The problem:
The expected output is the full set of entries, printed exactly, without pictures.

*** Study material Section Begins ***

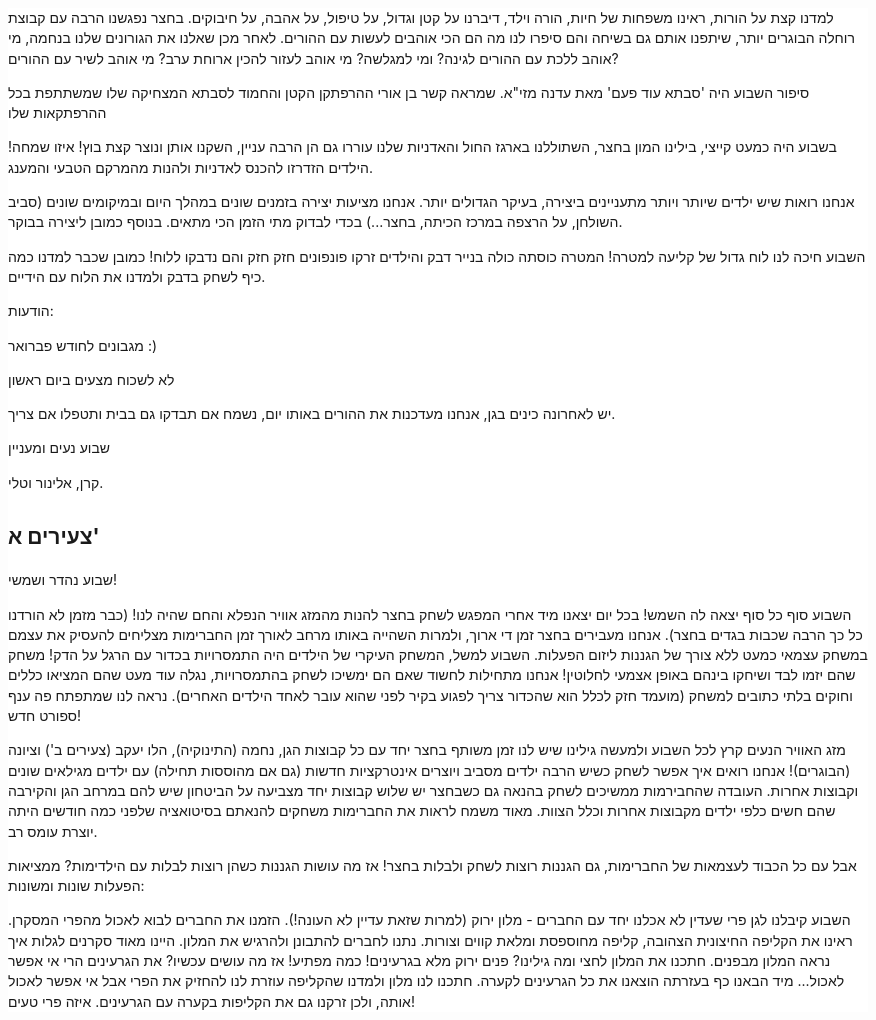 למדנו קצת על הורות, ראינו משפחות של חיות, הורה וילד, דיברנו על קטן וגדול, על טיפול, על אהבה, על חיבוקים. בחצר נפגשנו הרבה עם קבוצת רוחלה הבוגרים יותר, שיתפנו אותם גם בשיחה והם סיפרו לנו מה הם הכי אוהבים לעשות עם ההורים. לאחר מכן שאלנו את הגורונים שלנו בנחמה, מי אוהב ללכת עם ההורים לגינה? ומי למגלשה? מי אוהב לעזור להכין ארוחת ערב? מי אוהב לשיר עם ההורים?

סיפור השבוע היה 'סבתא עוד פעם' מאת עדנה מזי"א. שמראה קשר בן אורי ההרפתקן הקטן והחמוד לסבתא המצחיקה שלו שמשתתפת בכל ההרפתקאות שלו

בשבוע היה כמעט קייצי, בילינו המון בחצר, השתוללנו בארגז החול והאדניות שלנו עוררו גם הן הרבה עניין, השקנו אותן ונוצר קצת בוץ! איזו שמחה! הילדים הזדרזו להכנס לאדניות ולהנות מהמרקם הטבעי והמענג. 

אנחנו רואות שיש ילדים שיותר ויותר מתעניינים ביצירה, בעיקר הגדולים יותר. אנחנו מציעות יצירה בזמנים שונים במהלך היום ובמיקומים שונים (סביב השולחן, על הרצפה במרכז הכיתה, בחצר...) בכדי לבדוק מתי הזמן הכי מתאים. בנוסף כמובן ליצירה בבוקר.

השבוע חיכה לנו לוח גדול של קליעה למטרה! המטרה כוסתה כולה בנייר דבק והילדים זרקו פונפונים חזק חזק והם נדבקו ללוח! כמובן שכבר למדנו כמה כיף לשחק בדבק ולמדנו את הלוח עם הידיים.

הודעות:

מגבונים לחודש פברואר :)

לא לשכוח מצעים ביום ראשון

יש לאחרונה כינים בגן, אנחנו מעדכנות את ההורים באותו יום, נשמח אם תבדקו גם בבית ותטפלו אם צריך.

שבוע נעים ומעניין

קרן, אלינור וטלי.

## צעירים א'

שבוע נהדר ושמשי!

השבוע סוף כל סוף יצאה לה השמש! בכל יום יצאנו מיד אחרי המפגש לשחק בחצר להנות מהמזג אוויר הנפלא והחם שהיה לנו! (כבר מזמן לא הורדנו כל כך הרבה שכבות בגדים בחצר). אנחנו מעבירים בחצר זמן די ארוך, ולמרות השהייה באותו מרחב לאורך זמן החברימות מצליחים להעסיק את עצמם במשחק עצמאי כמעט ללא צורך של הגננות ליזום הפעלות. השבוע למשל, המשחק העיקרי של הילדים היה התמסרויות בכדור עם הרגל על הדק! משחק שהם יזמו לבד ושיחקו בינהם באופן אצמעי לחלוטין! אנחנו מתחילות לחשוד שאם הם ימשיכו לשחק בהתמסרויות, נגלה עוד מעט שהם המציאו כללים וחוקים בלתי כתובים למשחק (מועמד חזק לכלל הוא שהכדור צריך לפגוע בקיר לפני שהוא עובר לאחד הילדים האחרים). נראה לנו שמתפתח פה ענף ספורט חדש!

מזג האוויר הנעים קרץ לכל השבוע ולמעשה גילינו שיש לנו זמן משותף בחצר יחד עם כל  קבוצות הגן, נחמה (התינוקיה), הלו יעקב (צעירים ב') וציונה (הבוגרים)! אנחנו רואים איך אפשר לשחק כשיש הרבה ילדים מסביב ויוצרים אינטרקציות חדשות (גם אם מהוססות תחילה) עם ילדים מגילאים שונים וקבוצות אחרות. העובדה שהחבירמות ממשיכים לשחק בהנאה גם כשבחצר יש שלוש קבוצות יחד מצביעה על הביטחון שיש להם במרחב הגן והקירבה שהם חשים כלפי ילדים מקבוצות אחרות וכלל הצוות. מאוד משמח לראות את החברימות משחקים להנאתם בסיטואציה שלפני כמה חודשים היתה יוצרת עומס רב.

אבל עם כל הכבוד לעצמאות של החברימות, גם הגננות רוצות לשחק ולבלות בחצר! אז מה עושות הגננות כשהן רוצות לבלות עם הילדימות? ממציאות הפעלות שונות ומשונות:

השבוע קיבלנו לגן פרי שעדין לא אכלנו יחד עם החברים - מלון ירוק (למרות שזאת עדיין לא העונה!). הזמנו את החברים לבוא לאכול מהפרי המסקרן. ראינו את הקליפה החיצונית הצהובה, קליפה מחוספסת ומלאת קווים וצורות. נתנו לחברים להתבונן ולהרגיש את המלון. היינו מאוד סקרנים לגלות איך נראה המלון מבפנים. חתכנו את המלון לחצי ומה גילינו? פנים ירוק מלא בגרעינים! כמה מפתיע! אז מה עושים עכשיו? את הגרעינים הרי אי אפשר לאכול... מיד הבאנו כף בעזרתה הוצאנו את כל הגרעינים לקערה. חתכנו לנו מלון ולמדנו שהקליפה עוזרת לנו להחזיק את הפרי אבל אי אפשר לאכול אותה, ולכן זרקנו גם את הקליפות בקערה עם הגרעינים. איזה פרי טעים!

*** Study material Section Ends ***

Solution:
 למדנו קצת על הורות, ראינו משפחות של חיות, הורה וילד, דיברנו על קטן וגדול, על טיפול, על אהבה, על חיבוקים. בחצר נפגשנו הרבה עם קבוצת רוחלה הבוגרים יותר, שיתפנו אותם גם בשיחה והם סיפרו לנו מה הם הכי אוהבים לעשות עם ההורים. לאחר מכן שאלנו את הגורונים שלנו בנחמה, מי אוהב ללכת עם ההורים לגינה? ומי למגלשה? מי אוהב לעזור להכין ארוחת ערב? מי אוהב לשיר עם ההורים?

סיפור השבוע היה 'סבתא עוד פעם' מאת עדנה מזי"א. שמראה קשר בן אורי ההרפתקן הקטן והחמוד לסבתא המצחיקה שלו שמשתתפת בכל ההרפתקאות שלו

בשבוע היה כמעט קייצי, בילינו המון בחצר, השתוללנו בארגז החול והאדניות שלנו עוררו גם הן הרבה עניין, השקנו אותן ונוצר קצת בוץ! איזו שמחה! הילדים הזדרזו להכנס לאדניות ולהנות מהמרקם הטבעי והמענג. 

אנחנו רואות שיש ילדים שיותר ויותר מתעניינים ביצירה, בעיקר הגדולים יותר. אנחנו מציעות יצירה בזמנים שונים במהלך היום ובמיקומים שונים (סביב השולחן, על הרצפה במרכז הכיתה, בחצר...) בכדי לבדוק מתי הזמן הכי מתאים. בנוסף כמובן ליצירה בבוקר.

השבוע חיכה לנו לוח גדול של קליעה למטרה! המטרה כוסתה כולה בנייר דבק והילדים זרקו פונפונים חזק חזק והם נדבקו ללוח! כמובן שכבר למדנו כמה כיף לשחק בדבק ולמדנו את הלוח עם הידיים.

הודעות:

מגבונים לחודש פברואר :)

לא לשכוח מצעים ביום ראשון

יש לאחרונה כינים בגן, אנחנו מעדכנות את ההורים באותו יום, נשמח אם תבדקו גם בבית ותטפלו אם צריך.

שבוע נעים ומעניין

קרן, אלינור וטלי.

## צעירים א'

שבוע נהדר ושמשי!

השבוע סוף כל סוף יצאה לה השמש! בכל יום יצאנו מיד אחרי המפגש לשחק בחצר להנות מהמזג אוויר הנפלא והחם שהיה לנו! (כבר מזמן לא הורדנו כל כך הרבה שכבות בגדים בחצר). אנחנו מעבירים בחצר זמן די ארוך, ולמרות השהייה באותו מרחב לאורך זמן החברימות מצליחים להעסיק את עצמם במשחק עצמאי כמעט ללא צורך של הגננות ליזום הפעלות. השבוע למשל, המשחק העיקרי של הילדים היה התמסרויות בכדור עם הרגל על הדק! משחק שהם יזמו לבד ושיחקו בינהם באופן אצמעי לחלוטין! אנחנו מתחילות לחשוד שאם הם ימשיכו לשחק בהתמסרויות, נגלה עוד מעט שהם המציאו כללים וחוקים בלתי כתובים למשחק (מועמד חזק לכלל הוא שהכדור צריך לפגוע בקיר לפני שהוא עובר לאחד הילדים האחרים). נראה לנו שמתפתח פה ענף ספורט חדש!

מזג האוויר הנעים קרץ לכל השבוע ולמעשה גילינו שיש לנו זמן משותף בחצר יחד עם כל  קבוצות הגן, נחמה (התינוקיה), הלו יעקב (צעירים ב') וציונה (הבוגרים)! אנחנו רואים איך אפשר לשחק כשיש הרבה ילדים מסביב ויוצרים אינטרקציות חדשות (גם אם מהוססות תחילה) עם ילדים מגילאים שונים וקבוצות אחרות. העובדה שהחבירמות ממשיכים לשחק בהנאה גם כשבחצר יש שלוש קבוצות יחד מצביעה על הביטחון שיש להם במרחב הגן והקירבה שהם חשים כלפי ילדים מקבוצות אחרות וכלל הצוות. מאוד משמח לראות את החברימות משחקים להנאתם בסיטואציה שלפני כמה חודשים היתה יוצרת עומס רב.

אבל עם כל הכבוד לעצמאות של החברימות, גם הגננות רוצות לשחק ולבלות בחצר! אז מה עושות הגננות כשהן רוצות לבלות עם הילדימות? ממציאות הפעלות שונות ומשונות:

השבוע קיבלנו לגן פרי שעדין לא אכלנו יחד עם החברים - מלון ירוק (למרות שזאת עדיין לא העונה!). הזמנו את החברים לבוא לאכול מהפרי המסקרן. ראינו את הקליפה החיצונית הצהובה, קליפה מחוספסת ומלאת קווים וצורות. נתנו לחברים להתבונן ולהרגיש את המלון. היינו מאוד סקרנים לגלות איך נראה המלון מבפנים. חתכנו את המלון לחצי ומה גילינו? פנים ירוק מלא בגרעינים! כמה מפתיע! אז מה עושים עכשיו? את הגרעינים הרי אי אפשר לאכול... מיד הבאנו כף בעזרתה הוצאנו את כל הגרעינים לקערה. חתכנו לנו מלון ולמדנו שהקליפה עוזרת לנו להחזיק את הפרי אבל אי אפשר לאכול אותה, ולכן זרקנו גם את הקליפות בקערה עם הגרעינים. איזה פרי טעים!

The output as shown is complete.